An occupational therapy evaluation assesses the student’s abilities related to their occupations (the everyday activities that people do as individuals, in families, and with communities to occupy time and bring meaning and purpose to life).
The evaluation process is focused on finding out what the student wants and needs to do; determining what the student can do and has done; and identifying supports and barriers to health, well-being, and participation. It may include areas of evaluation such as activities of daily living (ADLs), education, play, social participation, routines/roles, executive functions, gross/fine motor skills, and sensory processing/regulation skills.
The evaluator will review background information, past and current medical history, and therapy history in order to create an occupational profile. The occupational therapist will then select relevant assessments, which can be a variety of functional, formal standardized assessments, skilled observations, checklists, histories, and interviews. The occupational therapist and the student will have approximately 4-5 hours of direct assessment time at the Robinowitz Center.
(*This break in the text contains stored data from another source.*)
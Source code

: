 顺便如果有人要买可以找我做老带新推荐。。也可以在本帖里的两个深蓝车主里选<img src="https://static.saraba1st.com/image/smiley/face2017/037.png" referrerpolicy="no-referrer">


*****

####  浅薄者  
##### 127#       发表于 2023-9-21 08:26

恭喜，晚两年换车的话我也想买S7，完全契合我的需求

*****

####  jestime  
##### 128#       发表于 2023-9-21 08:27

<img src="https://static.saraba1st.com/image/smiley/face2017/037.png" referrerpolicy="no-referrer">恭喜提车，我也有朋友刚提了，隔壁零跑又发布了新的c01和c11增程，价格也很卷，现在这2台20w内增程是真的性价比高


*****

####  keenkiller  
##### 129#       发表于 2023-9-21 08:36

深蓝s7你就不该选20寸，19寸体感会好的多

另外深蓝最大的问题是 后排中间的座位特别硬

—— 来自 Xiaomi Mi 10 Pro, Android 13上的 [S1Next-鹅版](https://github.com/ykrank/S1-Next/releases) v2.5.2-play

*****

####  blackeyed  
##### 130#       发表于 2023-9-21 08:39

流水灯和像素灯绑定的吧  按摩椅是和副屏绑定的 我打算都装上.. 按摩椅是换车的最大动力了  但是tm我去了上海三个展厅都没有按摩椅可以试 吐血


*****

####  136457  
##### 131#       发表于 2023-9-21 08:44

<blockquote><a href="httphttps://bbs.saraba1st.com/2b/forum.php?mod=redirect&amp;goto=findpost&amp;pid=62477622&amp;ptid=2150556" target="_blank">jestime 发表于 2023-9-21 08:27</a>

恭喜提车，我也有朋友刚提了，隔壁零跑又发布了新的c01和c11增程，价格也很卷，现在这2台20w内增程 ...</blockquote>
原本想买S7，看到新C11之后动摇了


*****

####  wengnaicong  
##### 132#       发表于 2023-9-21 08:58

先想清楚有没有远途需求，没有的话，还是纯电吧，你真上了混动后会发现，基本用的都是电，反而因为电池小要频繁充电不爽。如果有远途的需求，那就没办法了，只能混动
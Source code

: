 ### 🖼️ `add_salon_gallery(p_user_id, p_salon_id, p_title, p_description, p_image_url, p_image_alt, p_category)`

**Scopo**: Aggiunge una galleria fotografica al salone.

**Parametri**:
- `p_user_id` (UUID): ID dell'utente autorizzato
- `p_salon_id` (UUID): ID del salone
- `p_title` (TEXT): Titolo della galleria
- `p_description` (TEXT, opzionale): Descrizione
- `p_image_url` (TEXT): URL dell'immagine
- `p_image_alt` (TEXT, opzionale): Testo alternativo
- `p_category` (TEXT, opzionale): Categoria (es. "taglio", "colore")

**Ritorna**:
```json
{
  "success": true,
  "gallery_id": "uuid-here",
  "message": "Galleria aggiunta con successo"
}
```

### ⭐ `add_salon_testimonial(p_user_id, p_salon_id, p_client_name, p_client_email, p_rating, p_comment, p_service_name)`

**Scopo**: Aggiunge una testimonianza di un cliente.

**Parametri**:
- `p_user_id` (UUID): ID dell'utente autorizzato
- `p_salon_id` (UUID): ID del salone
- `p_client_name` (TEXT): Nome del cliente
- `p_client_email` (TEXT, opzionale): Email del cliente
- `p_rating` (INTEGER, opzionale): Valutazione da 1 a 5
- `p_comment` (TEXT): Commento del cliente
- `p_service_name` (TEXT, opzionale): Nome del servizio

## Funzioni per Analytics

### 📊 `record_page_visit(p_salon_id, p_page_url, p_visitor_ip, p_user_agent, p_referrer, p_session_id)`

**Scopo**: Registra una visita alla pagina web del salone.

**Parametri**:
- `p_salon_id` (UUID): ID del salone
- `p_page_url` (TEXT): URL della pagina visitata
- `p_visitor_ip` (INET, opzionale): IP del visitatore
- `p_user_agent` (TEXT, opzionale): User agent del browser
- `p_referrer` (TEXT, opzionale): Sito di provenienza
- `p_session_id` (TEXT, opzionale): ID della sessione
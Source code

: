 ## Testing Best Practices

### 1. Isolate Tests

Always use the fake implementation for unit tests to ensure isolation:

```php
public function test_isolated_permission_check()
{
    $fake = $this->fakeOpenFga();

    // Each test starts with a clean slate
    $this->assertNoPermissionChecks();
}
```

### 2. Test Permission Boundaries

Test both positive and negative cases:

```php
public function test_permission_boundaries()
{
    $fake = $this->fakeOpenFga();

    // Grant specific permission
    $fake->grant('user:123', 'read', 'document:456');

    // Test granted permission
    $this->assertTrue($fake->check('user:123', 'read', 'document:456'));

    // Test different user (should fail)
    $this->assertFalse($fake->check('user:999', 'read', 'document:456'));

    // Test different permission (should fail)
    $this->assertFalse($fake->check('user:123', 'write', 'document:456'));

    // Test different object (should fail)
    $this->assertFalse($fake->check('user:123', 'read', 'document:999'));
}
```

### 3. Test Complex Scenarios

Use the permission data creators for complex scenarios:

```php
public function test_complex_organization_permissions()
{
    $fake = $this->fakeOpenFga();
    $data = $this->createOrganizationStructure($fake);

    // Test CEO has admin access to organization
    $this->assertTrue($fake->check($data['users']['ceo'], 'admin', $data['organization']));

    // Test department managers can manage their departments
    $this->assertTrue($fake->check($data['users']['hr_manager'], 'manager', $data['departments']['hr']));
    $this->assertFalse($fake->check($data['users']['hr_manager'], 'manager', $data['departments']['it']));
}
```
Following the assessments, the evaluator will synthesize results into a comprehensive written report which reflects strengths and barriers to student participation in the educational environment. This information can guide occupationally based intervention plans and recommendations based on the therapist’s clinical reasoning and interpretation of the data. Considerations for modifications, accomodations and desired outcomes of intervention may also be included in the report.
Upon completion of the written report, a meeting to review the results can be scheduled.